«Le riforme non sono di Renzi: sono nostre da vent’anni, sin dalla nostra discesa in campo». Silvio Berlusconi mette puntigliosamente i puntini sulle i. Una cosa è allargarsi in riconoscimenti nei confronti di Matteo Renzi, tutt’altra regalargli la partita. Nella strategia del cavaliere, i due aspetti devono procedere di pari passo: rinsaldare il dialogo col nuovo segretario, perché grazie a quell’intesa è tornato in campo alla grande, ma anche prepararsi a sfidare l’amico» nelle prossime elezioni.

Alla maggioranza degli italiani la riforma elettorale piace: 52%, secondo gli ultimi sondaggi, percentuale destinata a salire se il percorso delle riforme procederà celermente, data la diffusa antipatia per i piccoli partiti. Ed ecco quindi che Berlusconi da un lato si sforza di mettere il suo marchio in calce al patto riformista, dall’altro conferma di aver trovato in Renzi «un interlocutore dopo vent’anni di insulti». Aggiungendo però un significativo: «Speriamo di non restare delusi anche stavolta».

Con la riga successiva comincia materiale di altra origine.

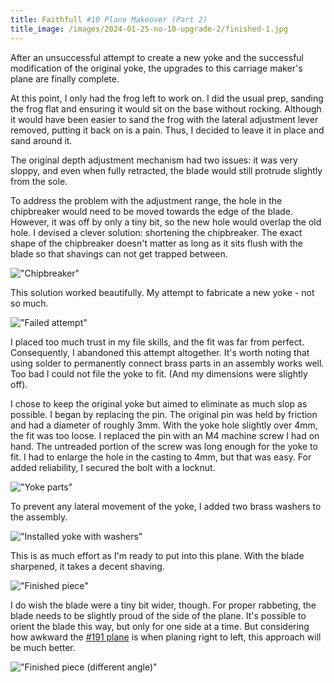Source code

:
 ```yaml
---
title: Faithfull #10 Plane Makeover (Part 2)
title_image: /images/2024-01-25-no-10-upgrade-2/finished-1.jpg
---
```


After an unsuccessful attempt to create a new yoke and the successful modification of the original yoke, the upgrades to this carriage maker's plane are finally complete.

<!--more-->

At this point, I only had the frog left to work on. I did the usual prep, sanding the frog flat and ensuring it would sit on the base without rocking. Although it would have been easier to sand the frog with the lateral adjustment lever removed, putting it back on is a pain. Thus, I decided to leave it in place and sand around it.

The original depth adjustment mechanism had two issues: it was very sloppy, and even when fully retracted, the blade would still protrude slightly from the sole.

To address the problem with the adjustment range, the hole in the chipbreaker would need to be moved towards the edge of the blade. However, it was off by only a tiny bit, so the new hole would overlap the old hole. I devised a clever solution: shortening the chipbreaker. The exact shape of the chipbreaker doesn't matter as long as it sits flush with the blade so that shavings can not get trapped between.

!["Chipbreaker"](/images/2024-01-25-no-10-upgrade-2/chipbreaker.jpg)

This solution worked beautifully. My attempt to fabricate a new yoke - not so much.

!["Failed attempt"](/images/2024-01-25-no-10-upgrade-2/failed-attempt.jpg)

I placed too much trust in my file skills, and the fit was far from perfect. Consequently, I abandoned this attempt altogether. It's worth noting that using solder to permanently connect brass parts in an assembly works well. Too bad I could not file the yoke to fit. (And my dimensions were slightly off).

I chose to keep the original yoke but aimed to eliminate as much slop as possible. I began by replacing the pin. The original pin was held by friction and had a diameter of roughly 3mm. With the yoke hole slightly over 4mm, the fit was too loose. I replaced the pin with an M4 machine screw I had on hand. The untreaded portion of the screw was long enough for the yoke to fit. I had to enlarge the hole in the casting to 4mm, but that was easy. For added reliability, I secured the bolt with a locknut.

!["Yoke parts"](/images/2024-01-25-no-10-upgrade-2/yoke-parts.jpg)

To prevent any lateral movement of the yoke, I added two brass washers to the assembly.

!["Installed yoke with washers"](/images/2024-01-25-no-10-upgrade-2/washers.jpg)

This is as much effort as I'm ready to put into this plane. With the blade sharpened, it takes a decent shaving.

!["Finished piece"](/images/2024-01-25-no-10-upgrade-2/finished-1.jpg)

I do wish the blade were a tiny bit wider, though. For proper rabbeting, the blade needs to be slightly proud of the side of the plane. It's possible to orient the blade this way, but only for one side at a time. But considering how awkward the [#191 plane](/2022/06/23/stanley-191/) is when planing right to left, this approach will be much better.

!["Finished piece (different angle)"](/images/2024-01-25-no-10-upgrade-2/finished-2.jpg)
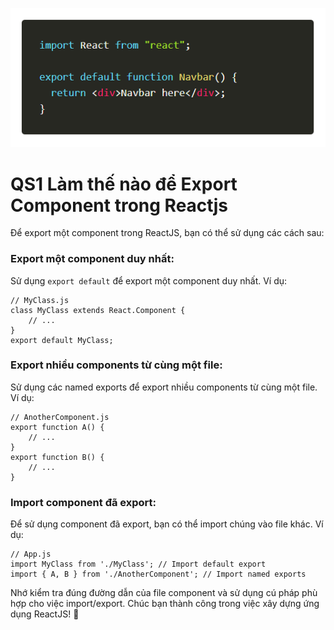 ![Create-HTML-1](images/export.png)

# QS1 Làm thế nào để Export Component trong Reactjs

Để export một component trong ReactJS, bạn có thể sử dụng các cách sau:

### Export một component duy nhất:

Sử dụng `export default` để export một component duy nhất. Ví dụ:

```
// MyClass.js
class MyClass extends React.Component {
    // ...
}
export default MyClass;

```

### Export nhiều components từ cùng một file:

Sử dụng các named exports để export nhiều components từ cùng một file. Ví dụ:

```
// AnotherComponent.js
export function A() {
    // ...
}
export function B() {
    // ...
}
```

### Import component đã export:

Để sử dụng component đã export, bạn có thể import chúng vào file khác. Ví dụ:

```
// App.js
import MyClass from './MyClass'; // Import default export
import { A, B } from './AnotherComponent'; // Import named exports
```

Nhớ kiểm tra đúng đường dẫn của file component và sử dụng cú pháp phù hợp cho việc import/export. Chúc bạn thành công trong việc xây dựng ứng dụng ReactJS! 🚀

Non sono parole spese a caso. Berlusconi sa perfettamente di aver buttato, grazie al patto con Renzi, una palla avvelenata nel campo del Pd. Se la riforma venisse bloccata dagli scontri interni a quel partito, la cosa tornerebbe tutta a suo vantaggio. Per questo sta bene attento a non permettere che sussista il pur minimo dubbio sulla sua volontà di raggiungere l’obiettivo, senza farsi frenare da problemi giudiziari di sorta e probabilmente nemmeno dall’eventuale presentazione di una legge sul conflitto di interessi.

Per il Pd il momento della verità si avvicina. Oggi dovrebbero riunirsi i componenti democratici della commissione Affari costituzionali della Camera. In quella sede, la minoranza è maggioranza: sarà lei a decidere sul vero punto chiave, le liste bloccate. Gli altri fronti critici della riforma sono in realtà a un passo dalla soluzione. La soglia di sbarramento verrà quasi certamente abbassata dal 5 al 4%. L’innalzamento di quella necessaria per accedere al premio di maggioranza dal 35 al 38% è fuori discussione ma nessuno si illudeva di poterla davvero ritoccare: significherebbe passare dal turno unico con ballottaggio al doppio turno conclamato, e questo per Berlusconi sarebbe del tutto inaccettabile.

Restano dunque due fronti effettivamente aperti, non a caso quelli su cui si appresta a presentare i propri emendamenti il Nuovo centro destra: il ritorno, magari solo parziale, delle preferenze e la non computabilità dei voti ottenuti dalle liste che non superano la soglia di sbarramento ai fini dell’attribuzione del premio di maggioranza. Nel disegno di Renzi e Berlusconi, infatti, se un partito coalizzato non supera la soglia non entra in parlamento, ma i suoi voti vengono contati lo stesso ai fini del raggiungimento del 35% necessario per incamerare il premio senza ballottaggio.